··· The data ···

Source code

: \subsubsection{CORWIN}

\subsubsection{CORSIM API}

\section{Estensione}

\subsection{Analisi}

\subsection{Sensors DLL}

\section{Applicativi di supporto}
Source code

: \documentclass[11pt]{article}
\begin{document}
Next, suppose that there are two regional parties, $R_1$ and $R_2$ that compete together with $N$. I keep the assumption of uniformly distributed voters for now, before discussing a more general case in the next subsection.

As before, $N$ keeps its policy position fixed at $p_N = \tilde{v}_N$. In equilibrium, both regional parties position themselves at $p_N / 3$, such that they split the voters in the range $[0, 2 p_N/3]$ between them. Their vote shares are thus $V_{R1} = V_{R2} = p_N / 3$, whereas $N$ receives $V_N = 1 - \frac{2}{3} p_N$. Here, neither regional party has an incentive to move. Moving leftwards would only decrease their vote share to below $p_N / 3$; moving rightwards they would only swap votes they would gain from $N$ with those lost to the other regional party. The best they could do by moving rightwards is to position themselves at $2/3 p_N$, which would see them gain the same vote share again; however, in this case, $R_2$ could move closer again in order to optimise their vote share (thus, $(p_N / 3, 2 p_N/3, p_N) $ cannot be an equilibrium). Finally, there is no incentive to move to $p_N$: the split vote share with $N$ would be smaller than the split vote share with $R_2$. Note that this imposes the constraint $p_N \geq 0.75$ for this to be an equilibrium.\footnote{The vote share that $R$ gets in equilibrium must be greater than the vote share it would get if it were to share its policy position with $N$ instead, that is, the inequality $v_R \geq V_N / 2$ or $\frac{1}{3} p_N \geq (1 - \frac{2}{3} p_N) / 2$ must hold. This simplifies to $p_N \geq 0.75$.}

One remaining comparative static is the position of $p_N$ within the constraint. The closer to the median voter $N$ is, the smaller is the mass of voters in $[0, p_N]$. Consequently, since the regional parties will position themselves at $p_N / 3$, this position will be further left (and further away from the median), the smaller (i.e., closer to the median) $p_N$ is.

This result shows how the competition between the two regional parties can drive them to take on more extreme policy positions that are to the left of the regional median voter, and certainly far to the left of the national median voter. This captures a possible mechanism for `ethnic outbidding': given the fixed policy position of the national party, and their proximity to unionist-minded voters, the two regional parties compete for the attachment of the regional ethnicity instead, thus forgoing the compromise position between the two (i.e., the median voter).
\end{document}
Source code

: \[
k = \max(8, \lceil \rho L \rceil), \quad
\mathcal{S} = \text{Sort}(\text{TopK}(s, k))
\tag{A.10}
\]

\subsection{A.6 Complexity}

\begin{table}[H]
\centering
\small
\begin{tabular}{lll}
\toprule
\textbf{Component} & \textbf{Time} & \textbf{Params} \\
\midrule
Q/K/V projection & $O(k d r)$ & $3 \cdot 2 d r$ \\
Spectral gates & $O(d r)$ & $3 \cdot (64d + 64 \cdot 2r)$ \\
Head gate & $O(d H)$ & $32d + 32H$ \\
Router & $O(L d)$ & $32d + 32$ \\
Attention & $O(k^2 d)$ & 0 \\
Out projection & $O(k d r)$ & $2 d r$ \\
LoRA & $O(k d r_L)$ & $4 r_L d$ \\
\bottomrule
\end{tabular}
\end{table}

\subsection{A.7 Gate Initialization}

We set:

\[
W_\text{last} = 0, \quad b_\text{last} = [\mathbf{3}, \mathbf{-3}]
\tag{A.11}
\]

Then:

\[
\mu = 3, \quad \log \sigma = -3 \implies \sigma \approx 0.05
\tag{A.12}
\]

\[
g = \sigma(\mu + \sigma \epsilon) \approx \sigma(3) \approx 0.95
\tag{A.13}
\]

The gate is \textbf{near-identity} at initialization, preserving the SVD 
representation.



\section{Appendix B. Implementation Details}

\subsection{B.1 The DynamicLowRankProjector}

···

[What to do]: The answer must consist of every entry, set down exactly as given.

[Written solution]:
Source code

: \subsubsection{CORWIN}

\subsubsection{CORSIM API}

\section{Estensione}

\subsection{Analisi}

\subsection{Sensors DLL}

\section{Applicativi di supporto}
Source code

: \documentclass[11pt]{article}
\begin{document}
Next, suppose that there are two regional parties, $R_1$ and $R_2$ that compete together with $N$. I keep the assumption of uniformly distributed voters for now, before discussing a more general case in the next subsection.

As before, $N$ keeps its policy position fixed at $p_N = \tilde{v}_N$. In equilibrium, both regional parties position themselves at $p_N / 3$, such that they split the voters in the range $[0, 2 p_N/3]$ between them. Their vote shares are thus $V_{R1} = V_{R2} = p_N / 3$, whereas $N$ receives $V_N = 1 - \frac{2}{3} p_N$. Here, neither regional party has an incentive to move. Moving leftwards would only decrease their vote share to below $p_N / 3$; moving rightwards they would only swap votes they would gain from $N$ with those lost to the other regional party. The best they could do by moving rightwards is to position themselves at $2/3 p_N$, which would see them gain the same vote share again; however, in this case, $R_2$ could move closer again in order to optimise their vote share (thus, $(p_N / 3, 2 p_N/3, p_N) $ cannot be an equilibrium). Finally, there is no incentive to move to $p_N$: the split vote share with $N$ would be smaller than the split vote share with $R_2$. Note that this imposes the constraint $p_N \geq 0.75$ for this to be an equilibrium.\footnote{The vote share that $R$ gets in equilibrium must be greater than the vote share it would get if it were to share its policy position with $N$ instead, that is, the inequality $v_R \geq V_N / 2$ or $\frac{1}{3} p_N \geq (1 - \frac{2}{3} p_N) / 2$ must hold. This simplifies to $p_N \geq 0.75$.}

One remaining comparative static is the position of $p_N$ within the constraint. The closer to the median voter $N$ is, the smaller is the mass of voters in $[0, p_N]$. Consequently, since the regional parties will position themselves at $p_N / 3$, this position will be further left (and further away from the median), the smaller (i.e., closer to the median) $p_N$ is.

This result shows how the competition between the two regional parties can drive them to take on more extreme policy positions that are to the left of the regional median voter, and certainly far to the left of the national median voter. This captures a possible mechanism for `ethnic outbidding': given the fixed policy position of the national party, and their proximity to unionist-minded voters, the two regional parties compete for the attachment of the regional ethnicity instead, thus forgoing the compromise position between the two (i.e., the median voter).
\end{document}
Source code

: \[
k = \max(8, \lceil \rho L \rceil), \quad
\mathcal{S} = \text{Sort}(\text{TopK}(s, k))
\tag{A.10}
\]

\subsection{A.6 Complexity}

\begin{table}[H]
\centering
\small
\begin{tabular}{lll}
\toprule
\textbf{Component} & \textbf{Time} & \textbf{Params} \\
\midrule
Q/K/V projection & $O(k d r)$ & $3 \cdot 2 d r$ \\
Spectral gates & $O(d r)$ & $3 \cdot (64d + 64 \cdot 2r)$ \\
Head gate & $O(d H)$ & $32d + 32H$ \\
Router & $O(L d)$ & $32d + 32$ \\
Attention & $O(k^2 d)$ & 0 \\
Out projection & $O(k d r)$ & $2 d r$ \\
LoRA & $O(k d r_L)$ & $4 r_L d$ \\
\bottomrule
\end{tabular}
\end{table}

\subsection{A.7 Gate Initialization}

We set:

\[
W_\text{last} = 0, \quad b_\text{last} = [\mathbf{3}, \mathbf{-3}]
\tag{A.11}
\]

Then:

\[
\mu = 3, \quad \log \sigma = -3 \implies \sigma \approx 0.05
\tag{A.12}
\]

\[
g = \sigma(\mu + \sigma \epsilon) \approx \sigma(3) \approx 0.95
\tag{A.13}
\]

The gate is \textbf{near-identity} at initialization, preserving the SVD 
representation.



\section{Appendix B. Implementation Details}

\subsection{B.1 The DynamicLowRankProjector}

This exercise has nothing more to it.